Following are profiles based on phone interviews with three of the four on stage last night, plus Weiss. William Weld, the former governor of Massachusetts who is Gary Johnson's pick for vice president, was not made available for an interview with me by press time.

The debate highlighted the difference between the three who are deeply enmeshed in the Party and the libertarian movement and its customary style, thinking, and lingo, willing to talk about eliminating all taxation, getting out of NATO and UN instantly, and the vital importance of the non-aggression principle. Weld was out of his depth in those terms; though the other candidate are equally out of their depth in terms of Weld's actual governing experience and grounding his statements in this year's political issues and realities.
From the sounds of the crowd, plenty of delegates are far happier about a candidate who speaks their concerns and hearts with passion and a customarily Libertarian Party style than they are concerned with serious political experience. Weld's inability to be a full-throated defender of gun rights (on CNN last week he made a distinction gun rights people don't like between weapons legitimate for hunting and other weapons that are not) is just one of his problems with many Party faithful seeking a "real Libertarian."
Weld sounded the most engaged in the actual campaign ahead of them, frequently mentioning or alluding to specific Trump policies he wants to run against. He offered a "10-20 percent reduction" in government spending, small beer in Libertarian terms, but proudly referred to how many government workers he got rid of in Massachusetts in the '90s when he was governor.
Perhaps in reaction to how often his opponent Will Coley (running mate to New Hampshire anarchist Darryl Perry) ended in shouts, Weld tried that out once, to somewhat flat effect, on the line "the revolution this year is the Libertarian Party!"
Later Weld offered that perhaps it isn't so important for the Party to hype that word, "libertarian," and should instead focus on how they differ from the Republicans and Democrats in ways he thinks a possible majority of other voters will agree with. He ended his closing remarks with references to adding to the "enjoyable tumultuous conclusion" to the election and fighting the "doldrums and miasma that grip the ruling parties."
Weld's competitors, who didn't know they'd be running against a former governor until a week or so ago, include:
• Larry Sharpe Larry Sharpe runs a company called "Neo-Sage" which, according to its web site, "provides executive coaching, management consulting and training for professionals in many industries." He spoke at last night's debate of how if Libertarians show voters their heart and soul, the voters will love them. He spoke of government as not a mother or father to Americans, but a caring brother.
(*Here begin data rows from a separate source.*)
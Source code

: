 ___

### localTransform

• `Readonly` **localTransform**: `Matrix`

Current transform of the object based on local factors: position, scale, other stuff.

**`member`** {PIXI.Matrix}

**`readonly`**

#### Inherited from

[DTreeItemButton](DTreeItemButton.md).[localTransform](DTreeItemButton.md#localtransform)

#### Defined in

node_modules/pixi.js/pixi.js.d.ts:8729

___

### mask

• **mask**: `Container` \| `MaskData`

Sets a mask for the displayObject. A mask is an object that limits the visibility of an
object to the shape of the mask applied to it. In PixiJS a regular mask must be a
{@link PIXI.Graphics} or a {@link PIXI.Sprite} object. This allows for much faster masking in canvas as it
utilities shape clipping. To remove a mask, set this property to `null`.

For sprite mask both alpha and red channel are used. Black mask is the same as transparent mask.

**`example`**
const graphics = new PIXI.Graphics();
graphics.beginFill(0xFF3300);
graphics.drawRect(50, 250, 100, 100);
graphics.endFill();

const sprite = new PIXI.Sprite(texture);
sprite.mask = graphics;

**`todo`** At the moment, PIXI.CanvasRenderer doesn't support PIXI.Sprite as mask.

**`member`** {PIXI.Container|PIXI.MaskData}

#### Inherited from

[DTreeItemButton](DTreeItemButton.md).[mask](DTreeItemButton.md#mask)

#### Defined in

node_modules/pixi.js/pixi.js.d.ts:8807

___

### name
"Now is the biggest opportunity for the L.P. to get its message heard, this year is our shot," Sharpe said in a phone interview, "and I want to make sure we don't reinforce the old stereotypes, that we're all white men over 60. I am neither of those things and I'll make sure people understand that."
Sharpe is black and a veteran and he thinks "that doesn't necessarily mean people will vote for me but they will hear me better." This would be the wrong year to, as he puts it, sell out to "some other Party trying to fix their Trump problem by using us, then discarding us. I don't want temporary Libertarians, though I want them to come over, I really do. But to come over for the right reasons, to see this as a Party that actually does what it says. Our north star is the non-aggression principle: we don't want to force anyone to do anything, and that makes us special. No victim, no punishment."
He describes himself as a "zealous convert" to the Party though he was unconsciously libertarian since he was six years old. "I'm from poor neighborhoods and I saw black markets work, lots of people I knew were working in black markets, but I didn't see them as criminals."
Gary Johnson hooked him into the Party during his 2012 campaign, and he became an active member of the New York Libertarian Party. He's been working the phones and Facebook to contact dozens of delegates and feels good about his chances; he seemed to get a very positive reaction from the crowd at last night's debate. He slammed Weld when he said that "one Republican governor is enough." He wants to ensure, he told me, that "we don't have a non-Libertarian" on the ticket. It rubs him the wrong way that Weld has talked about the possibility of hitting up big money Republican friends but doesn't want to do so until Johnson/Weld seem to be taking off. "It's like he's indirectly saying, 'I've got some money here—do you want it?' It means there are strings attached."
Sharpe says he'd be proud to serve any of the likely winners, which he stretches to include radical anarchist Darryl Perry. (I've had a few people tell me Perry will get at least their first ballot vote, though they expect him to get knocked out quickly.) He hopes an actual state victory can be in play, and will "pack up and more to Vermont, Alaska, Nevada, Colorado, whatever" state he thinks the L.P. might win.
"I don't want to endorse outcomes, I want to encourage opportunity," Sharpe says, and regrets the punitive drug war system that harms so many young minorities. "America used to be the land of second chances, and we are losing that."
• Alicia Dearn Dearn is a lawyer who represents small businesses in St. Louis. She provided legal services regarding ballot access suits to the Gary Johnson campaign, which ended up being pro bono when she decided to let go of the debt from that in-the-hole 2012 campaign. She told a heart-wrenching tale of her own personal hardships and struggles, including problems with dilapidated housing and health problems that cost her her fertility, at the debate that seemed to entrance many in the crowd. The stories involved self-reliance and the government as hindrance, not help. She knows her libertarian tendencies were inside her early, she said in an interview, by how much she admired the freewheeling, self-owning character of the Tramp in Disney's Lady and the Tramp.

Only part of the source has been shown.